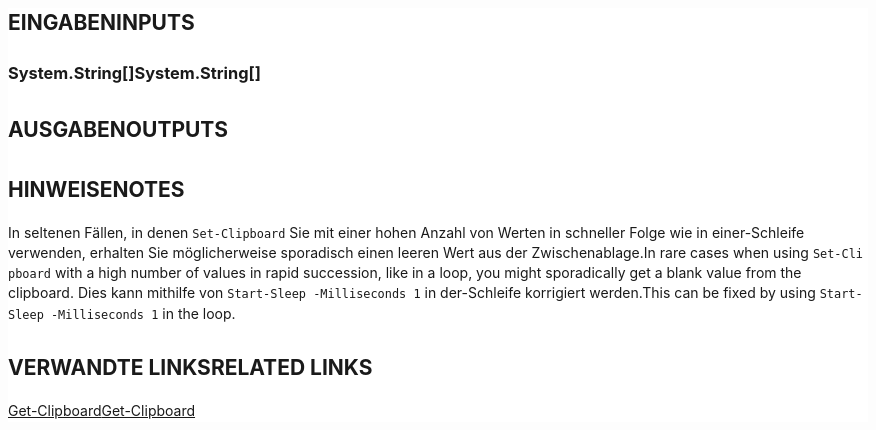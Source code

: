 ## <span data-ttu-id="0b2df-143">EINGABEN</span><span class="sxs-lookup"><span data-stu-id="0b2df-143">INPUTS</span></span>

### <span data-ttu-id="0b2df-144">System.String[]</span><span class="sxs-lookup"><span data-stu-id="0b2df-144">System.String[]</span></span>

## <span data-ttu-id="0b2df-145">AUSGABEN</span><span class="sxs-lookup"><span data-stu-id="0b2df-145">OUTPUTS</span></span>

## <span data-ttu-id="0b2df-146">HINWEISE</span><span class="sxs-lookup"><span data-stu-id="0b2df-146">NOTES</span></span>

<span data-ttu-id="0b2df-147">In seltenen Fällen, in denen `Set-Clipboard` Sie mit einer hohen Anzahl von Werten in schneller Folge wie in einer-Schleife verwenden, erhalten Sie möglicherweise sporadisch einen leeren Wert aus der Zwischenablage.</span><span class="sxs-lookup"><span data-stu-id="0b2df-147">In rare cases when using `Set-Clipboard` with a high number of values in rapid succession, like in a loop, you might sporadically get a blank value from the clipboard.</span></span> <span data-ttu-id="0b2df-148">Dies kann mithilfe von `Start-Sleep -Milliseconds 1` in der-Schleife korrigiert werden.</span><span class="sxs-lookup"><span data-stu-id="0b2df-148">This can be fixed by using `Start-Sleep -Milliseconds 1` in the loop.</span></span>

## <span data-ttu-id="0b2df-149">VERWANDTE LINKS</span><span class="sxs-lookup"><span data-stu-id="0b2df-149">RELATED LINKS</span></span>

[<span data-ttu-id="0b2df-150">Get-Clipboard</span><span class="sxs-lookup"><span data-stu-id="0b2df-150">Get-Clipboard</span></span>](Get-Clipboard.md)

*What is being asked*: The only output should be the lines from the one containing "in the loop.</span></span>" through the final line of the material above, copied exactly.

*Result of this exercise*:
<span data-ttu-id="0b2df-147">In seltenen Fällen, in denen `Set-Clipboard` Sie mit einer hohen Anzahl von Werten in schneller Folge wie in einer-Schleife verwenden, erhalten Sie möglicherweise sporadisch einen leeren Wert aus der Zwischenablage.</span><span class="sxs-lookup"><span data-stu-id="0b2df-147">In rare cases when using `Set-Clipboard` with a high number of values in rapid succession, like in a loop, you might sporadically get a blank value from the clipboard.</span></span> <span data-ttu-id="0b2df-148">Dies kann mithilfe von `Start-Sleep -Milliseconds 1` in der-Schleife korrigiert werden.</span><span class="sxs-lookup"><span data-stu-id="0b2df-148">This can be fixed by using `Start-Sleep -Milliseconds 1` in the loop.</span></span>

## <span data-ttu-id="0b2df-149">VERWANDTE LINKS</span><span class="sxs-lookup"><span data-stu-id="0b2df-149">RELATED LINKS</span></span>

[<span data-ttu-id="0b2df-150">Get-Clipboard</span><span class="sxs-lookup"><span data-stu-id="0b2df-150">Get-Clipboard</span></span>](Get-Clipboard.md)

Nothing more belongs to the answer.